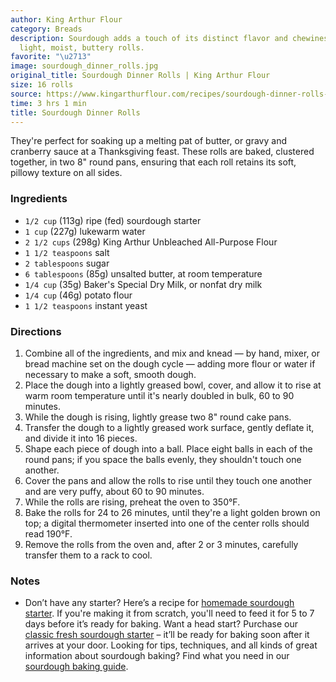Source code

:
 ```yaml
---
author: King Arthur Flour
category: Breads
description: Sourdough adds a touch of its distinct flavor and chewiness to these
  light, moist, buttery rolls.
favorite: "\u2713"
image: sourdough_dinner_rolls.jpg
original_title: Sourdough Dinner Rolls | King Arthur Flour
size: 16 rolls
source: https://www.kingarthurflour.com/recipes/sourdough-dinner-rolls-recipe
time: 3 hrs 1 min
title: Sourdough Dinner Rolls
---
```


They're perfect for soaking up a melting pat of butter, or gravy and cranberry sauce at a Thanksgiving feast. These rolls are baked, clustered together, in two 8" round pans, ensuring that each roll retains its soft, pillowy texture on all sides.

### Ingredients

* `1/2 cup` (113g) ripe (fed) sourdough starter
* `1 cup` (227g) lukewarm water
* `2 1/2 cups` (298g) King Arthur Unbleached All-Purpose Flour
* `1 1/2 teaspoons` salt
* `2 tablespoons` sugar
* `6 tablespoons` (85g) unsalted butter, at room temperature
* `1/4 cup` (35g) Baker's Special Dry Milk, or nonfat dry milk
* `1/4 cup` (46g) potato flour
* `1 1/2 teaspoons` instant yeast

### Directions

1. Combine all of the ingredients, and mix and knead — by hand, mixer, or bread machine set on the dough cycle — adding more flour or water if necessary to make a soft, smooth dough.
2. Place the dough into a lightly greased bowl, cover, and allow it to rise at warm room temperature until it's nearly doubled in bulk, 60 to 90 minutes.
3. While the dough is rising, lightly grease two 8" round cake pans.
4. Transfer the dough to a lightly greased work surface, gently deflate it, and divide it into 16 pieces.
5. Shape each piece of dough into a ball. Place eight balls in each of the round pans; if you space the balls evenly, they shouldn't touch one another.
6. Cover the pans and allow the rolls to rise until they touch one another and are very puffy, about 60 to 90 minutes.
7. While the rolls are rising, preheat the oven to 350°F.
8. Bake the rolls for 24 to 26 minutes, until they're a light golden brown on top; a digital thermometer inserted into one of the center rolls should read 190°F.
9. Remove the rolls from the oven and, after 2 or 3 minutes, carefully transfer them to a rack to cool.

### Notes

- Don’t have any starter? Here’s a recipe for [homemade sourdough starter](https://www.kingarthurflour.com/recipes/sourdough-starter-recipe). If you're making it from scratch, you'll need to feed it for 5 to 7 days before it’s ready for baking. Want a head start? Purchase our [classic fresh sourdough starter](https://shop.kingarthurflour.com/items/classic-fresh-sourdough-starter-1-oz) – it’ll be ready for baking soon after it arrives at your door. Looking for tips, techniques, and all kinds of great information about sourdough baking? Find what you need in our [sourdough baking guide](https://www.kingarthurflour.com/guides/sourdough/).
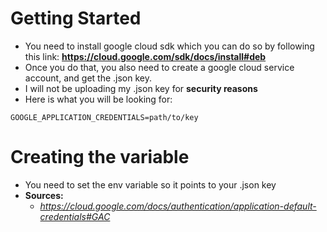 # Getting Started
* You need to install google cloud sdk which you can do so by following this link: **https://cloud.google.com/sdk/docs/install#deb**
* Once you do that, you also need to create a google cloud service account, and get the .json key.
* I will not be uploading my .json key for **security reasons** 
* Here is what you will be looking for: 
```
GOOGLE_APPLICATION_CREDENTIALS=path/to/key
```

# Creating the variable
* You need to set the env variable so it points to your .json key
* **Sources:**
  - *https://cloud.google.com/docs/authentication/application-default-credentials#GAC*

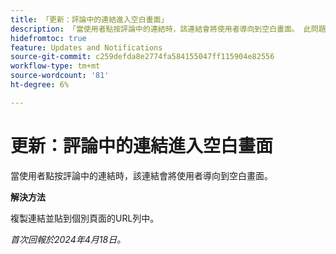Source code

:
 ```yaml
---
title: 「更新：評論中的連結進入空白畫面」
description: 「當使用者點按評論中的連結時，該連結會將使用者導向到空白畫面。 此問題有解決辦法。」
hidefromtoc: true
feature: Updates and Notifications
source-git-commit: c259defda8e2774fa584155047ff115904e82556
workflow-type: tm+mt
source-wordcount: '81'
ht-degree: 6%

---
```



# 更新：評論中的連結進入空白畫面

當使用者點按評論中的連結時，該連結會將使用者導向到空白畫面。

**解決方法**

複製連結並貼到個別頁面的URL列中。

_首次回報於2024年4月18日。_

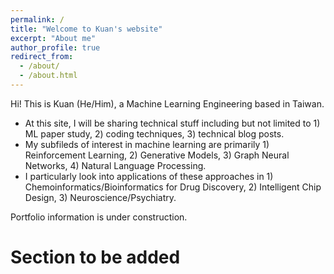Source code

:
 ```yaml
---
permalink: /
title: "Welcome to Kuan's website"
excerpt: "About me"
author_profile: true
redirect_from: 
  - /about/
  - /about.html
---
```


Hi! This is Kuan (He/Him), a Machine Learning Engineering based in Taiwan. 
- At this site, I will be sharing technical stuff including but not limited to 1) ML paper study, 2) coding techniques, 3) technical blog posts.
- My subfileds of interest in machine learning are primarily 1) Reinforcement Learning, 2) Generative Models, 3) Graph Neural Networks, 4) Natural Language Processing.
- I particularly look into applications of these approaches in 1) Chemoinformatics/Bioinformatics for Drug Discovery, 2) Intelligent Chip Design, 3) Neuroscience/Psychiatry.

Portfolio information is under construction.

Section to be added
======
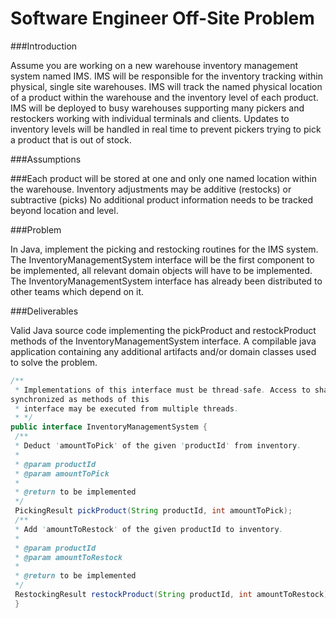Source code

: # Software Engineer Off-Site Problem

###Introduction

Assume you are working on a new warehouse inventory management system named IMS. IMS will be responsible for the inventory tracking within physical, single site warehouses. IMS will track the named physical location of a product within the warehouse and the inventory level of each product. IMS will be deployed to busy warehouses supporting many pickers and restockers working with individual terminals and clients. Updates to inventory levels will be handled in real time to prevent pickers trying to pick a product that is out of stock.

###Assumptions

###Each product will be stored at one and only one named location within the warehouse. Inventory adjustments may be additive (restocks) or subtractive (picks) No additional product information needs to be tracked beyond location and level.

###Problem

In Java, implement the picking and restocking routines for the IMS system. The InventoryManagementSystem interface will be the first component to be implemented, all relevant domain objects will have to be implemented. The InventoryManagementSystem interface has already been distributed to other teams which depend on it.

###Deliverables

Valid Java source code implementing the pickProduct and restockProduct methods of the InventoryManagementSystem interface. A compilable java application containing any additional artifacts and/or domain classes used to solve the problem.

```java
/**
 * Implementations of this interface must be thread-safe. Access to shared data must be
synchronized as methods of this
 * interface may be executed from multiple threads.
 * */
public interface InventoryManagementSystem {
 /**
 * Deduct 'amountToPick' of the given 'productId' from inventory.
 *
 * @param productId
 * @param amountToPick
 *
 * @return to be implemented
 */
 PickingResult pickProduct(String productId, int amountToPick);
 /**
 * Add 'amountToRestock' of the given productId to inventory.
 *
 * @param productId
 * @param amountToRestock
 *
 * @return to be implemented
 */
 RestockingResult restockProduct(String productId, int amountToRestock);
 }
```


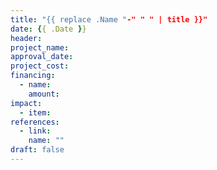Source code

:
```yaml
---
title: "{{ replace .Name "-" " " | title }}"
date: {{ .Date }}
header: 
project_name: 
approval_date: 
project_cost: 
financing:
  - name: 
    amount: 
impact:
  - item: 
references:
  - link: 
    name: ""
draft: false
---
```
:::
:: Prompt ::
Report back every line of the entries in which "當使用者點按評論中的連結時" occurs.

:: Solution for this task ::
description: 「當使用者點按評論中的連結時，該連結會將使用者導向到空白畫面。 此問題有解決辦法。」
當使用者點按評論中的連結時，該連結會將使用者導向到空白畫面。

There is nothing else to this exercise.